Exercise details :: For the word "Google", count the lines in the records below that include it and give only that number.

Start of Information provided

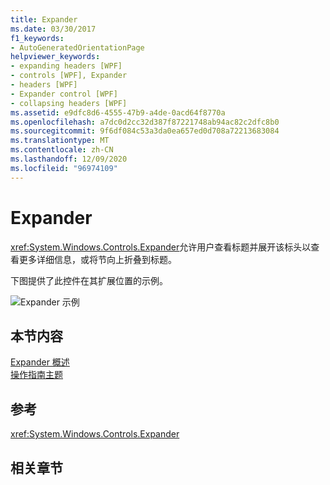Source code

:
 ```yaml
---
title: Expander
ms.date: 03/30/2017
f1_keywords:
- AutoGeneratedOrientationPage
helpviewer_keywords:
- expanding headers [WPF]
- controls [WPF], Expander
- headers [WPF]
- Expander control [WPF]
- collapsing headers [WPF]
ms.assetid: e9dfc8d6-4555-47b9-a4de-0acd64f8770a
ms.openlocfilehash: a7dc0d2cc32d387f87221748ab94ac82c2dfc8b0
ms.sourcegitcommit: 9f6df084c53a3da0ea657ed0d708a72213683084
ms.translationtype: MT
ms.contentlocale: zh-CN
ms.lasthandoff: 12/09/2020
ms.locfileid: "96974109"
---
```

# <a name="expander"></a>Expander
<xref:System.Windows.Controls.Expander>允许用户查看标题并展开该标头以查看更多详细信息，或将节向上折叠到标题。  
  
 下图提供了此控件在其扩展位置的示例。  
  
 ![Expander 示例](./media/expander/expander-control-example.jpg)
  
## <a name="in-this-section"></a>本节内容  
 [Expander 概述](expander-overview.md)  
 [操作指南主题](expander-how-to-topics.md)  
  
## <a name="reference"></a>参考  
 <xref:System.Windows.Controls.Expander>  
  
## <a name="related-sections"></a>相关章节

End of Information provided
Start of Information provided

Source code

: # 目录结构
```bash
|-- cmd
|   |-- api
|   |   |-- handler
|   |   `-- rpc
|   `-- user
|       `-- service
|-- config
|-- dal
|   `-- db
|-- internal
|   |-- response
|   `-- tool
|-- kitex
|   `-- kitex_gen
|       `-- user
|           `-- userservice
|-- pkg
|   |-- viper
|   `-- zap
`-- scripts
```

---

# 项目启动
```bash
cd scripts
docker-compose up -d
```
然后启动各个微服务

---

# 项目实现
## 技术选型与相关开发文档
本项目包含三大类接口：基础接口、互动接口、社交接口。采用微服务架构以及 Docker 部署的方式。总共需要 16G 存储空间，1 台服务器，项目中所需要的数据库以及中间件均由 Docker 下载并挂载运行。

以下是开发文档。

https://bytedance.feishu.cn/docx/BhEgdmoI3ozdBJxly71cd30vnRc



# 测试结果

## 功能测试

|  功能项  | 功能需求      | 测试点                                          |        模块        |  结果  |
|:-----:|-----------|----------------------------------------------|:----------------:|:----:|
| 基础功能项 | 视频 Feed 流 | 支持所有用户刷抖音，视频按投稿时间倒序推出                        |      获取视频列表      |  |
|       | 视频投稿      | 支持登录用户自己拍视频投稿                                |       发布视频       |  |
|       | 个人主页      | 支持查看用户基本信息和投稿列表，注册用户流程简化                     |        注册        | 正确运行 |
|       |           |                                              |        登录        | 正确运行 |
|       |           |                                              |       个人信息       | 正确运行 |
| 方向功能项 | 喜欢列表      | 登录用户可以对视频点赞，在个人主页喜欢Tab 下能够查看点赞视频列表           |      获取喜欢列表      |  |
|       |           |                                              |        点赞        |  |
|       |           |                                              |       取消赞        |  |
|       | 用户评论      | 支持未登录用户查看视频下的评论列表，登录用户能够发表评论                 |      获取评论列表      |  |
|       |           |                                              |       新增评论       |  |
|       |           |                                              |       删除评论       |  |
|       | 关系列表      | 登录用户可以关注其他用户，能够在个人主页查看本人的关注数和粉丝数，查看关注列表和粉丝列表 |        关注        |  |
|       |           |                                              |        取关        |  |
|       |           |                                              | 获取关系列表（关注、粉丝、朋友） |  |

End of Information provided
Start of Information provided

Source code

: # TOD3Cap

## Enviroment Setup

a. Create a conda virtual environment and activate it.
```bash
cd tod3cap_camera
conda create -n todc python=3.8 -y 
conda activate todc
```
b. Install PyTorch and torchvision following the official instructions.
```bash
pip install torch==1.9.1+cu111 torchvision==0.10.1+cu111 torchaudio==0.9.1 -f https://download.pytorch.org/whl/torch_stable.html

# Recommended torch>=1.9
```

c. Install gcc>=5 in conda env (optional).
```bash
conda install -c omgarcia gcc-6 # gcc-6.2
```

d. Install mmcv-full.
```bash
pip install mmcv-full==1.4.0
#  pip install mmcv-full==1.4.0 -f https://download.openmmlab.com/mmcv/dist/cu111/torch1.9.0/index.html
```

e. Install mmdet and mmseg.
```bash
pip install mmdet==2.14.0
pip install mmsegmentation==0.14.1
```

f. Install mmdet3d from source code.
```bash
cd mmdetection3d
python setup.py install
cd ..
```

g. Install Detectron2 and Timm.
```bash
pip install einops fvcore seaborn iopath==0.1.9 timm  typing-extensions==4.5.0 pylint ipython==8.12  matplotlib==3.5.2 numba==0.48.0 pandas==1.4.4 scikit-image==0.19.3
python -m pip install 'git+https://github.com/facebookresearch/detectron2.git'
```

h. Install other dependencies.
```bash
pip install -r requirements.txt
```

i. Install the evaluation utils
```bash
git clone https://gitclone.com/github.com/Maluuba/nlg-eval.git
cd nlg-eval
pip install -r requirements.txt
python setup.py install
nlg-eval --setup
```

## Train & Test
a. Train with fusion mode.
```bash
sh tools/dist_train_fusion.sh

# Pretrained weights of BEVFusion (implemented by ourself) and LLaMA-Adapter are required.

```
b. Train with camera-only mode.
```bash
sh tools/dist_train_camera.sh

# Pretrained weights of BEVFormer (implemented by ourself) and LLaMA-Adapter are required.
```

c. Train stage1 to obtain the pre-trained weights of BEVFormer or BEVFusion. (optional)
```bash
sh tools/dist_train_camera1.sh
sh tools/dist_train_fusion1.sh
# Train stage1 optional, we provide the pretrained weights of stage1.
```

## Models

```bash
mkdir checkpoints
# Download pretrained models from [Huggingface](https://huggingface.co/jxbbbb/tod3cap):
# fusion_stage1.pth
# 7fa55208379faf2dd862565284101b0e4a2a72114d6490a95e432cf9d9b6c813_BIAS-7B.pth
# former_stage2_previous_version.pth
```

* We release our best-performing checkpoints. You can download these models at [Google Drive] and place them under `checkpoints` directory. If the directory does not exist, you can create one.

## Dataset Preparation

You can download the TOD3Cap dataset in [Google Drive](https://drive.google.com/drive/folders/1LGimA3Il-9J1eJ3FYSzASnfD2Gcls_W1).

End of Information provided

Solution :: 2